Layla director Amrou Al-Kadhi says the ‘queer as hell’ love story is ‘universal’
London is reimagined as a queer utopia in Layla, the feature-length directorial debut from occasional actor, part-time drag performer and award-winning author Amrou Al-Kadhi.
On the upper deck of a red London bus, British-Palestinian non-binary drag queen Layla, played by Bilal Hasna, and their friends perfect the finish touches to their makeup. No one blinks. In a later scene, she arrives at a run-of-the-mill restaurant in full glam. No heads turn.
Layla’s queer clan struggle financially but manage to set up home in one of the capital’s woefully overpriced and criminally gentrified neighbourhoods. In the evenings, they decompress at Feathers, an imaginary, Studio 54-eqsue club for queer people of colour. It’s a fantasy land, but it’s all intentional.
“It’s very much like portraying a kind of queer London of our dreams that doesn’t really exist right now,” Al-Kadhi tells PinkNews.
“The whole point of the film was [that] we wanted to not have any external violence… that bus scene was in there from day one because it’s like” why can’t a bunch of drag queens get ready on a bus without there being any fuss?”
So often, queer-led stories are ironically binary. They are either hyper-focused on the joy and community that comes with being LGBTQ+, or fixated on the trauma, rejection and discrimination. As a queer viewer then, it’s hard not to grimace as Layla drags up on the bus, as the expectation of violence looms.
But in Layla, the conflict is very much internal.
The film begins with our protagonist (prodragonist?) embarking on one of drag’s most miserable feats: a corporate performance, held at a ready-meal company. After staging a protest performance against the company’s attempt to pay the queens in meal coupons, Layla catches the eye of straight-laced advertising professional, Max (Louis Greatorex).
As they attempt to intertwine their worlds, it becomes clear that they’re living in different galaxies. Layla is buoyed by their queer found family and the neon clubs in which they thrive, Max’s life revolves around the chrome of Canary Wharf and the greys of his minimalist flat.
Max appears to struggle to break free from his metaphorical straitjacket, while Layla – or Latif, as their Muslim Palestinian family knows them – struggles to reconcile all the different, seemingly incongruent elements of their life.
“That feeling of code-switching was such a key personal experience I really wanted to pursue in the film, this idea of a queer Arab drag queen who’s non-binary, constantly changing themselves in order to people-please and satisfy other people’s expectations,” says Al-Kadhi, they themself a non-binary, Arab drag performer living in London.
Layla is constantly thinking about how to be the best version of themself for the people they’re with, be that Max, friends or family, rather than the best version of themself, full stop.

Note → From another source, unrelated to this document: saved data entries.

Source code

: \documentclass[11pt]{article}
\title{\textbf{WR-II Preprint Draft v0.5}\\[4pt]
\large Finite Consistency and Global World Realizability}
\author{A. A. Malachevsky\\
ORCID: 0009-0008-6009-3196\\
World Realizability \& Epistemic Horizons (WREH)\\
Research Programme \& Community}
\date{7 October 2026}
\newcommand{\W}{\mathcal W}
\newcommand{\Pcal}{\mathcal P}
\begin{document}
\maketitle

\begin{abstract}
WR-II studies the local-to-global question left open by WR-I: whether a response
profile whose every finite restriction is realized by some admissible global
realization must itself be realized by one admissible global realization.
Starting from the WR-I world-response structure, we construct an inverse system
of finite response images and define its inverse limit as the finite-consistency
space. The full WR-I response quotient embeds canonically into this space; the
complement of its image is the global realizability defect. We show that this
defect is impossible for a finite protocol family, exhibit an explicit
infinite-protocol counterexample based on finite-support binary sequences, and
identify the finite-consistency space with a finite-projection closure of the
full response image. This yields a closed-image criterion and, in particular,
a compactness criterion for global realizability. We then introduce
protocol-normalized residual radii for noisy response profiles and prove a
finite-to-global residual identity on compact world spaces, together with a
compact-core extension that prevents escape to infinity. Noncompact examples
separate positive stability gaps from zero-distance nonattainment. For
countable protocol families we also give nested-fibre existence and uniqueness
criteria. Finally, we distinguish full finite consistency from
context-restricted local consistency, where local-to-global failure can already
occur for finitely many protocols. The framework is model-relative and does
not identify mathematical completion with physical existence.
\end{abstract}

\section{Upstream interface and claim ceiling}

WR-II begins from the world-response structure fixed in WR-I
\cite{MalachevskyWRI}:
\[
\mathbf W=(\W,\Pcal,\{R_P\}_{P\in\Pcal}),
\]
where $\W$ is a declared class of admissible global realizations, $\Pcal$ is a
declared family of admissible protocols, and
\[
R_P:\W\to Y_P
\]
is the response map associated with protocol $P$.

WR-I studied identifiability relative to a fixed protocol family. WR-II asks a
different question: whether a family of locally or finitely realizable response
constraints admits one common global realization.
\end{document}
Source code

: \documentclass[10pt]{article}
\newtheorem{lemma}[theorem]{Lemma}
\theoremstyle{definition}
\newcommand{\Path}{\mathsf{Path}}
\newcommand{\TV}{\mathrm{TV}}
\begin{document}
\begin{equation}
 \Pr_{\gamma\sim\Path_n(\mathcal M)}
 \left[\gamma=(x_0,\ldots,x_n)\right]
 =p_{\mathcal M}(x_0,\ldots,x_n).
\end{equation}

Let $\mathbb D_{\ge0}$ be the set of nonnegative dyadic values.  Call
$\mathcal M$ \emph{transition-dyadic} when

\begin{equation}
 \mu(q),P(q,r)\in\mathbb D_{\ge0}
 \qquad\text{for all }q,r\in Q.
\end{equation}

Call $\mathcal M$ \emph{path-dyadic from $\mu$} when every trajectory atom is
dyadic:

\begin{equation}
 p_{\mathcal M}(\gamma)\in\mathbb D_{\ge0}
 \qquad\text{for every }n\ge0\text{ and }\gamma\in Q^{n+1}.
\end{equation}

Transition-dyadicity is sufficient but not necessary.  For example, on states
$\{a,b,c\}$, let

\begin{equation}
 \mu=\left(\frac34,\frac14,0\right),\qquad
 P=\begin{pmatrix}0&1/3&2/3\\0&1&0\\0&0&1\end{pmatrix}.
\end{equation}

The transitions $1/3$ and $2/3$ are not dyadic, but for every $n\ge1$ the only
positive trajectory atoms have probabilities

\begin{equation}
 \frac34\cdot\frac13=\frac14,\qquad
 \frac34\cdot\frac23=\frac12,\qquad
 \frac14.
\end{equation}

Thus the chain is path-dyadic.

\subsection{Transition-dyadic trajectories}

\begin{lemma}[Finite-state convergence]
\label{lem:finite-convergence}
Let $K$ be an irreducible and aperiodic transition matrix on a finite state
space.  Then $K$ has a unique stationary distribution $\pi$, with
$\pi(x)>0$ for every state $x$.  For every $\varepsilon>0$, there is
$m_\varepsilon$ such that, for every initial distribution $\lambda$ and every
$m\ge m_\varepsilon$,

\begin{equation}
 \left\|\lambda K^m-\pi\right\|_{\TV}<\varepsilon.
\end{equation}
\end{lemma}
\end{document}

But Layla doesn’t tell us who is in the right or wrong, and, though our sympathies ultimately lie with the protagonist, it’s clear that they are as flawed as everyone else.
While Layla arguably seems most comfortable in the company of queer pals, the friends don’t seem to trust their judgment, or let them flourish on their own terms. Max tries to get Layla to open themself up to him, all while unwittingly trying to make them smaller. Layla’s family, perhaps with the exception of sister Fatima, are unwilling to see them as anything other than what they envision them to be: a straight, definitely-not-a-drag-queen son.
As for Layla, they don’t exactly help themself. As Al-Kadhi puts it, they are “sometimes the agent of their own chaos”, adding: “I think Layla, even with their friends, doesn’t give them the full picture about family or even about their lover, they lie all the time.
“So, I guess, whether it’s the lover or the friends or the family, the core thing that Layla and I think viewers need to learn is being honest about who you are, and communicating what you want and what you’re feeling to make those relationships as nourishing as possible.”
In a media landscape that has, until recent years, been starved of queer stories, certain filmmakers – particularly those who are straight and cis – struggle to place their LGBTQ+ characters. They try to overcompensate for the dearth of representation by creating people who are either made by, or broken by, their queerness. In Layla, one of Al-Kadhi’s key aims was to muddy the water of those narratives.
“So much of film and TV and also media representation of queer people is within the frame of victims and villains, and that robs queer characters of their humanity and their three dimensionality,” they say. “I didn’t want to make a film where Layla was a victim and Max was a sort of perpetrator. I think it’s about reflecting the kind of core humanity of queer people as people who make mistakes.”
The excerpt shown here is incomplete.